### [Your instructions]
Run through the records and, wherever a line holds the word "implicit", return that line.

### [Records for processing]
+-------+
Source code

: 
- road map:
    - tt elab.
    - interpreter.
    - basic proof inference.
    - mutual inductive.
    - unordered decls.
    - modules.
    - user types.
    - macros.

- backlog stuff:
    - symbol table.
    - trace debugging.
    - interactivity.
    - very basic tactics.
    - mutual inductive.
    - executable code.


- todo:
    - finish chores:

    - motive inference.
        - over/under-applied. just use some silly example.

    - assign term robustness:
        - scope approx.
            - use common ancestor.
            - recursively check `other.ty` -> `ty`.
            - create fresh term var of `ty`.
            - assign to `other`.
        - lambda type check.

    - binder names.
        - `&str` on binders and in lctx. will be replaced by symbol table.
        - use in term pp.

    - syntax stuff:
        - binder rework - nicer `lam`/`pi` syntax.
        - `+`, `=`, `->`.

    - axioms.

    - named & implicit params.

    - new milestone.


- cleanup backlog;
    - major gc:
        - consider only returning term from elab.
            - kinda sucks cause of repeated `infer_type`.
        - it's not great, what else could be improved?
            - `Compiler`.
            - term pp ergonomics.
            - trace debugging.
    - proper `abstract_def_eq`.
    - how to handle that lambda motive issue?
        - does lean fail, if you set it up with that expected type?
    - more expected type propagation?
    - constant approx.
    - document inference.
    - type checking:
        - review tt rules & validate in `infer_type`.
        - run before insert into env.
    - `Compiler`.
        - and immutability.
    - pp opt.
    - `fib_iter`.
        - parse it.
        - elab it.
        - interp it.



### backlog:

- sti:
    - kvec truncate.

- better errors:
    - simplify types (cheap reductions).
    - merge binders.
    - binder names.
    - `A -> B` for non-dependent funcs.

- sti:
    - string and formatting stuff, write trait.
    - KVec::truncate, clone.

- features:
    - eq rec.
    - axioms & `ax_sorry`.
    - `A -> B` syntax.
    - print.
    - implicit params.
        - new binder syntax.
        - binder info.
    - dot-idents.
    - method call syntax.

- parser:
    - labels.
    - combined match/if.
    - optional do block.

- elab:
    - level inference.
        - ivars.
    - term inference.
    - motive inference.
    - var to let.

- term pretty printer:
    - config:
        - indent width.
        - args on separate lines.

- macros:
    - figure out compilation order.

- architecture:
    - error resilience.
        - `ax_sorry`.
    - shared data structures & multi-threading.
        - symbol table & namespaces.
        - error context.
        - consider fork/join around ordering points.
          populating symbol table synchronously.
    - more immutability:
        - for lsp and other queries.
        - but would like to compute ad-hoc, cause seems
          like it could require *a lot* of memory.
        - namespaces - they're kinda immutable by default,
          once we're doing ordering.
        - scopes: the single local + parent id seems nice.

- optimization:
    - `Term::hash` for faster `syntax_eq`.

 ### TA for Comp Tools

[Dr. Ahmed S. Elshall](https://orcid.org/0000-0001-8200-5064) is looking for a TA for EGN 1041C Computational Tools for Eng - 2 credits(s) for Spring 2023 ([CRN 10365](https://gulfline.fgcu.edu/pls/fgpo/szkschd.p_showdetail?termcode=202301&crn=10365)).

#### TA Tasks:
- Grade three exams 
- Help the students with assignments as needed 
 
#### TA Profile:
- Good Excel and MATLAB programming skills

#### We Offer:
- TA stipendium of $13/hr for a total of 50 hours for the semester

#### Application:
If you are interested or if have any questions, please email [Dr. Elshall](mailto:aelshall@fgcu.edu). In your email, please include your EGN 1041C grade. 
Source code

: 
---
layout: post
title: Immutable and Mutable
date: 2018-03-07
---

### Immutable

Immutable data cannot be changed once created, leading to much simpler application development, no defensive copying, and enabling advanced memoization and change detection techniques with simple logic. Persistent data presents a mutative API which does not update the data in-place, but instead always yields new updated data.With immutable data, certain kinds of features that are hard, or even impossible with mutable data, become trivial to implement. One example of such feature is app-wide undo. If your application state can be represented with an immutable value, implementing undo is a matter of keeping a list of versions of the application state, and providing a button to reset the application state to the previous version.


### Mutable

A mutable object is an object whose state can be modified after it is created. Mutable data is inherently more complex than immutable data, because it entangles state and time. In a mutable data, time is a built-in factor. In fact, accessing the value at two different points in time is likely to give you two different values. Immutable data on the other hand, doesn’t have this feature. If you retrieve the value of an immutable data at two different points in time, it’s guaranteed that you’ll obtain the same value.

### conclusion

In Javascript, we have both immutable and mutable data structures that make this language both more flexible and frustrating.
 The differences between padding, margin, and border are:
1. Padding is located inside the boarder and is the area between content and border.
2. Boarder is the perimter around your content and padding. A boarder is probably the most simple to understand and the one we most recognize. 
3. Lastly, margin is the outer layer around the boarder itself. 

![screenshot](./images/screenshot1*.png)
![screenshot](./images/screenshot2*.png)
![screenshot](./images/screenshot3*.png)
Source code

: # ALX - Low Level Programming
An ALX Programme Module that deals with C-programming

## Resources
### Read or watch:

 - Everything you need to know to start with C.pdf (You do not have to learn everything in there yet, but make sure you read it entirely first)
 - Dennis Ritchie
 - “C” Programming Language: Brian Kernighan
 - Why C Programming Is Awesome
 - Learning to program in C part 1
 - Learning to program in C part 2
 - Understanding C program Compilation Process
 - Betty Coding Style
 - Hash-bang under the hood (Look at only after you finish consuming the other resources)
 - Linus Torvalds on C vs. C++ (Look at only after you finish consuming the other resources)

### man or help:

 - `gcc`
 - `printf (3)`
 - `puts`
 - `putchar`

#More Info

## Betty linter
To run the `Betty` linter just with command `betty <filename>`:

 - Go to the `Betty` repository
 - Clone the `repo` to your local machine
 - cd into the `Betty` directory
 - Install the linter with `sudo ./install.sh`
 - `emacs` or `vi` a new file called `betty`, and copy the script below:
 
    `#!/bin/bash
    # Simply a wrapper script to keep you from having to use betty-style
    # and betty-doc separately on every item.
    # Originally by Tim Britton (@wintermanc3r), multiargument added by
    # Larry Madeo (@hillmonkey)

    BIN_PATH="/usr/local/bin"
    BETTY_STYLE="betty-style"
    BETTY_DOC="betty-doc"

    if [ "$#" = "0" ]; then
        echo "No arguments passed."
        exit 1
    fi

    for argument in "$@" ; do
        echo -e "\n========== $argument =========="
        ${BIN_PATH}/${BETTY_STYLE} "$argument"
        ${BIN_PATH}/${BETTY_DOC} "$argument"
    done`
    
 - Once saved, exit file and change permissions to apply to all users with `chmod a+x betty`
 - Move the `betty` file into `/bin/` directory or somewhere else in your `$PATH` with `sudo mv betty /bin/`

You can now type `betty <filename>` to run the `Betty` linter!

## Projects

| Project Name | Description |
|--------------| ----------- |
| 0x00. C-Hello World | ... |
+-------+
### [The completed task]
    - named & implicit params.
    - implicit params.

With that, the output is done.